In the records that follow, find each line with the word "build" and copy it.

Stored data -
+===+
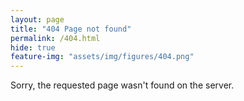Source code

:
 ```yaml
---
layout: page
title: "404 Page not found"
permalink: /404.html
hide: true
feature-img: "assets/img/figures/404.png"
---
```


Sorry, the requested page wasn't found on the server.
+===+
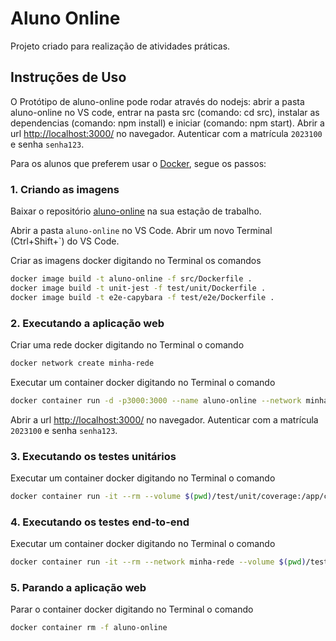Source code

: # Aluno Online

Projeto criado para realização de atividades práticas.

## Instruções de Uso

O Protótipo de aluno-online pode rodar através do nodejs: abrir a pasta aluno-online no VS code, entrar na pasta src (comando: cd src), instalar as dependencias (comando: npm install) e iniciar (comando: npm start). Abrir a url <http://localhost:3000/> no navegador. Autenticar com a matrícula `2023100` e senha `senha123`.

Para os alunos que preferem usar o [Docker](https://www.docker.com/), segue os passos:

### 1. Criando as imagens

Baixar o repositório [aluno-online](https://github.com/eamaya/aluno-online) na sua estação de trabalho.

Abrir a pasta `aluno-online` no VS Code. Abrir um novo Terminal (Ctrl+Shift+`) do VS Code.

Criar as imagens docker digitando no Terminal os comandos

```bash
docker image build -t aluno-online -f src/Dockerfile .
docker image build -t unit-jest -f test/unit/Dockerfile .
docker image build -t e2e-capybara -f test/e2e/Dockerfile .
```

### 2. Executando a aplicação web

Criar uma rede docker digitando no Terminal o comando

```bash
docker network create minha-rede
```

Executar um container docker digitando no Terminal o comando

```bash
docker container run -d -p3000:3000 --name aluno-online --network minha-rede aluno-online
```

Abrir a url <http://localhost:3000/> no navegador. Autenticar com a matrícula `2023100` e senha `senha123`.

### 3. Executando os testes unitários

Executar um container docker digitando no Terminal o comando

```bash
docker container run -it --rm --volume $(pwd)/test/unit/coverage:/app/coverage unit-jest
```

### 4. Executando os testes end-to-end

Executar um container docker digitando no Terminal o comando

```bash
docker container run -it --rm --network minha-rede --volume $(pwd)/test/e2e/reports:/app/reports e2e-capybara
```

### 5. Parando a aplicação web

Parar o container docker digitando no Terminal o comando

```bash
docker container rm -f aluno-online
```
+===+
RESPONSE TO THE TASK -
docker image build -t aluno-online -f src/Dockerfile .
docker image build -t unit-jest -f test/unit/Dockerfile .
docker image build -t e2e-capybara -f test/e2e/Dockerfile .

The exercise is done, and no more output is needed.